- [Records from a data collection]
------------------------------------

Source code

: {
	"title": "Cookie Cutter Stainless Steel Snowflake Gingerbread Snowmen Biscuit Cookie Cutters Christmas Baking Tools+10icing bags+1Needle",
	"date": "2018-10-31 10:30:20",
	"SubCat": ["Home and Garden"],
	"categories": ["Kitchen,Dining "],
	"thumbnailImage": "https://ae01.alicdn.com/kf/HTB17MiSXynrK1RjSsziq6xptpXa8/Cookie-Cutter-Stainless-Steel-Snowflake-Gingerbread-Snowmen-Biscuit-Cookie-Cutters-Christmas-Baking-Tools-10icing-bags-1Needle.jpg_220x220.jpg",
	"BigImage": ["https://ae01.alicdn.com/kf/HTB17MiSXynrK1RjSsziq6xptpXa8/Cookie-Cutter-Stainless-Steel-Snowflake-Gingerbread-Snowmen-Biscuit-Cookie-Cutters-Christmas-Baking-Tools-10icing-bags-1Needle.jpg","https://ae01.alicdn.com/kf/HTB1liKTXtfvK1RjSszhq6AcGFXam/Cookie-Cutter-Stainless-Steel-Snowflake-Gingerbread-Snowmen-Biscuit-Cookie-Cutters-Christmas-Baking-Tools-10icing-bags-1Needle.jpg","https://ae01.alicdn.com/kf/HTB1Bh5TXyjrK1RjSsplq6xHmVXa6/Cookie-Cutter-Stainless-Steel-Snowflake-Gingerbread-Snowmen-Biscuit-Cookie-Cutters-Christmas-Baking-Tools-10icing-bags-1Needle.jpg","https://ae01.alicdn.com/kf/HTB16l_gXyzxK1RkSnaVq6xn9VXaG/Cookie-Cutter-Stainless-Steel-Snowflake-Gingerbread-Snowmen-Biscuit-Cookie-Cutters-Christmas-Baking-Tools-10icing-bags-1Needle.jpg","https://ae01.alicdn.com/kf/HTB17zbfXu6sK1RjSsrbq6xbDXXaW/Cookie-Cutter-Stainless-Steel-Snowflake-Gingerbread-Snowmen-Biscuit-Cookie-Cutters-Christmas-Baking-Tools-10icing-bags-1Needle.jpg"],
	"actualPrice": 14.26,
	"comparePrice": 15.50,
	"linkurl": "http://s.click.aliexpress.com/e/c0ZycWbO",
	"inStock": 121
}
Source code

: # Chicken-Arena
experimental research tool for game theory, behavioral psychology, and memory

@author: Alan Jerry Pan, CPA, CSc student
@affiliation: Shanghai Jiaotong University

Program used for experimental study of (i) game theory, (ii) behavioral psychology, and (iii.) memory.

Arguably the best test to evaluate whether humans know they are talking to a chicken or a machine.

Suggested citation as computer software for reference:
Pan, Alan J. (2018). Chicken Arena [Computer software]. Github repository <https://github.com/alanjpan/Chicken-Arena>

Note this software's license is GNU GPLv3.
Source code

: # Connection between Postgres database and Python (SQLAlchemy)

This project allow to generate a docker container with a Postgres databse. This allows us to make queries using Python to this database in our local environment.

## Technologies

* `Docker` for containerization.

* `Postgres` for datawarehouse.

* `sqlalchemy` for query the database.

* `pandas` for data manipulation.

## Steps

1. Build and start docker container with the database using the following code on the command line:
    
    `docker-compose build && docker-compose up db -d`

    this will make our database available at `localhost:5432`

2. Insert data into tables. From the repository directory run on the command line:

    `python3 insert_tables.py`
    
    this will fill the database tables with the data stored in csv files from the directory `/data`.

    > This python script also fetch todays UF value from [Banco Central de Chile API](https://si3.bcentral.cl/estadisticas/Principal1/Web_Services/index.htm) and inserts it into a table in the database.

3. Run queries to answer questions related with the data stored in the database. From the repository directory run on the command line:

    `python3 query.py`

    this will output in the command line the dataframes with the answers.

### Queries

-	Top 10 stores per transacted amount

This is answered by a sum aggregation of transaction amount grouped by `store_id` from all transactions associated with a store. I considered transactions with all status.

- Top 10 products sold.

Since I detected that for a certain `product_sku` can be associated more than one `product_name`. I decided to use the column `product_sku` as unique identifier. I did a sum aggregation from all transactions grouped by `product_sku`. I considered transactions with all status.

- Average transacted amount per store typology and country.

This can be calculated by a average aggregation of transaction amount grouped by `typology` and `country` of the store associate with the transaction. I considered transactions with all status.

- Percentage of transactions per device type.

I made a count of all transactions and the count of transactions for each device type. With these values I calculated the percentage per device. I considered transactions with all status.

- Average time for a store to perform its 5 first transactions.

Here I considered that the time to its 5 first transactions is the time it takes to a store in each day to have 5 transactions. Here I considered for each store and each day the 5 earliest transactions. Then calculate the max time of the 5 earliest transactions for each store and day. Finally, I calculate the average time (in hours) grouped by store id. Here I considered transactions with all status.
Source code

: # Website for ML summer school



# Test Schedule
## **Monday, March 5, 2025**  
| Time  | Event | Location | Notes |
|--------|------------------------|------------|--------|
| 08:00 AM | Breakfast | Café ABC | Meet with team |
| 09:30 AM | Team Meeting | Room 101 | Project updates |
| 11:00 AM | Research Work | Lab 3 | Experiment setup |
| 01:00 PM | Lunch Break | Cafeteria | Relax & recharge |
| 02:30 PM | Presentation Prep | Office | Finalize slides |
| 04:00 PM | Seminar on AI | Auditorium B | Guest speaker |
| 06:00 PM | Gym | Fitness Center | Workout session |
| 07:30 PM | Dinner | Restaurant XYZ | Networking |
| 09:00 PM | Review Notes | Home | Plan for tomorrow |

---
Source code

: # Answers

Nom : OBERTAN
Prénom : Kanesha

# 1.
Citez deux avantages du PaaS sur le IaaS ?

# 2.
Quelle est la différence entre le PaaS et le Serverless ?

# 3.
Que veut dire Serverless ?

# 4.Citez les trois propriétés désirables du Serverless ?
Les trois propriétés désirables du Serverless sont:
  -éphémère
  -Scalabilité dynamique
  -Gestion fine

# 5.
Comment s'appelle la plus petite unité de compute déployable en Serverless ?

------------------------------------

The answer must consist of every entry, set down exactly as given.

Source code

: {
	"title": "Cookie Cutter Stainless Steel Snowflake Gingerbread Snowmen Biscuit Cookie Cutters Christmas Baking Tools+10icing bags+1Needle",
	"date": "2018-10-31 10:30:20",
	"SubCat": ["Home and Garden"],
	"categories": ["Kitchen,Dining "],
	"thumbnailImage": "https://ae01.alicdn.com/kf/HTB17MiSXynrK1RjSsziq6xptpXa8/Cookie-Cutter-Stainless-Steel-Snowflake-Gingerbread-Snowmen-Biscuit-Cookie-Cutters-Christmas-Baking-Tools-10icing-bags-1Needle.jpg_220x220.jpg",
	"BigImage": ["https://ae01.alicdn.com/kf/HTB17MiSXynrK1RjSsziq6xptpXa8/Cookie-Cutter-Stainless-Steel-Snowflake-Gingerbread-Snowmen-Biscuit-Cookie-Cutters-Christmas-Baking-Tools-10icing-bags-1Needle.jpg","https://ae01.alicdn.com/kf/HTB1liKTXtfvK1RjSszhq6AcGFXam/Cookie-Cutter-Stainless-Steel-Snowflake-Gingerbread-Snowmen-Biscuit-Cookie-Cutters-Christmas-Baking-Tools-10icing-bags-1Needle.jpg","https://ae01.alicdn.com/kf/HTB1Bh5TXyjrK1RjSsplq6xHmVXa6/Cookie-Cutter-Stainless-Steel-Snowflake-Gingerbread-Snowmen-Biscuit-Cookie-Cutters-Christmas-Baking-Tools-10icing-bags-1Needle.jpg","https://ae01.alicdn.com/kf/HTB16l_gXyzxK1RkSnaVq6xn9VXaG/Cookie-Cutter-Stainless-Steel-Snowflake-Gingerbread-Snowmen-Biscuit-Cookie-Cutters-Christmas-Baking-Tools-10icing-bags-1Needle.jpg","https://ae01.alicdn.com/kf/HTB17zbfXu6sK1RjSsrbq6xbDXXaW/Cookie-Cutter-Stainless-Steel-Snowflake-Gingerbread-Snowmen-Biscuit-Cookie-Cutters-Christmas-Baking-Tools-10icing-bags-1Needle.jpg"],
	"actualPrice": 14.26,
	"comparePrice": 15.50,
	"linkurl": "http://s.click.aliexpress.com/e/c0ZycWbO",
	"inStock": 121
}
Source code

: # Chicken-Arena
experimental research tool for game theory, behavioral psychology, and memory

@author: Alan Jerry Pan, CPA, CSc student
@affiliation: Shanghai Jiaotong University

Program used for experimental study of (i) game theory, (ii) behavioral psychology, and (iii.) memory.

Arguably the best test to evaluate whether humans know they are talking to a chicken or a machine.

Suggested citation as computer software for reference:
Pan, Alan J. (2018). Chicken Arena [Computer software]. Github repository <https://github.com/alanjpan/Chicken-Arena>

Note this software's license is GNU GPLv3.
Source code

: # Connection between Postgres database and Python (SQLAlchemy)

This project allow to generate a docker container with a Postgres databse. This allows us to make queries using Python to this database in our local environment.

## Technologies

* `Docker` for containerization.

* `Postgres` for datawarehouse.

* `sqlalchemy` for query the database.

* `pandas` for data manipulation.

## Steps

1. Build and start docker container with the database using the following code on the command line:
    
    `docker-compose build && docker-compose up db -d`

    this will make our database available at `localhost:5432`

2. Insert data into tables. From the repository directory run on the command line:

    `python3 insert_tables.py`
    
    this will fill the database tables with the data stored in csv files from the directory `/data`.

    > This python script also fetch todays UF value from [Banco Central de Chile API](https://si3.bcentral.cl/estadisticas/Principal1/Web_Services/index.htm) and inserts it into a table in the database.

3. Run queries to answer questions related with the data stored in the database. From the repository directory run on the command line:

    `python3 query.py`

    this will output in the command line the dataframes with the answers.

### Queries

-	Top 10 stores per transacted amount

This is answered by a sum aggregation of transaction amount grouped by `store_id` from all transactions associated with a store. I considered transactions with all status.

- Top 10 products sold.

Since I detected that for a certain `product_sku` can be associated more than one `product_name`. I decided to use the column `product_sku` as unique identifier. I did a sum aggregation from all transactions grouped by `product_sku`. I considered transactions with all status.

- Average transacted amount per store typology and country.

This can be calculated by a average aggregation of transaction amount grouped by `typology` and `country` of the store associate with the transaction. I considered transactions with all status.

- Percentage of transactions per device type.

I made a count of all transactions and the count of transactions for each device type. With these values I calculated the percentage per device. I considered transactions with all status.

- Average time for a store to perform its 5 first transactions.

Here I considered that the time to its 5 first transactions is the time it takes to a store in each day to have 5 transactions. Here I considered for each store and each day the 5 earliest transactions. Then calculate the max time of the 5 earliest transactions for each store and day. Finally, I calculate the average time (in hours) grouped by store id. Here I considered transactions with all status.
Source code

: # Website for ML summer school



# Test Schedule
## **Monday, March 5, 2025**  
| Time  | Event | Location | Notes |
|--------|------------------------|------------|--------|
| 08:00 AM | Breakfast | Café ABC | Meet with team |
| 09:30 AM | Team Meeting | Room 101 | Project updates |
| 11:00 AM | Research Work | Lab 3 | Experiment setup |
| 01:00 PM | Lunch Break | Cafeteria | Relax & recharge |
| 02:30 PM | Presentation Prep | Office | Finalize slides |
| 04:00 PM | Seminar on AI | Auditorium B | Guest speaker |
| 06:00 PM | Gym | Fitness Center | Workout session |
| 07:30 PM | Dinner | Restaurant XYZ | Networking |
| 09:00 PM | Review Notes | Home | Plan for tomorrow |

---
Source code

: # Answers

Nom : OBERTAN
Prénom : Kanesha

# 1.
Citez deux avantages du PaaS sur le IaaS ?

# 2.
Quelle est la différence entre le PaaS et le Serverless ?

# 3.
Que veut dire Serverless ?

# 4.Citez les trois propriétés désirables du Serverless ?
Les trois propriétés désirables du Serverless sont:
  -éphémère
  -Scalabilité dynamique
  -Gestion fine

# 5.
Comment s'appelle la plus petite unité de compute déployable en Serverless ?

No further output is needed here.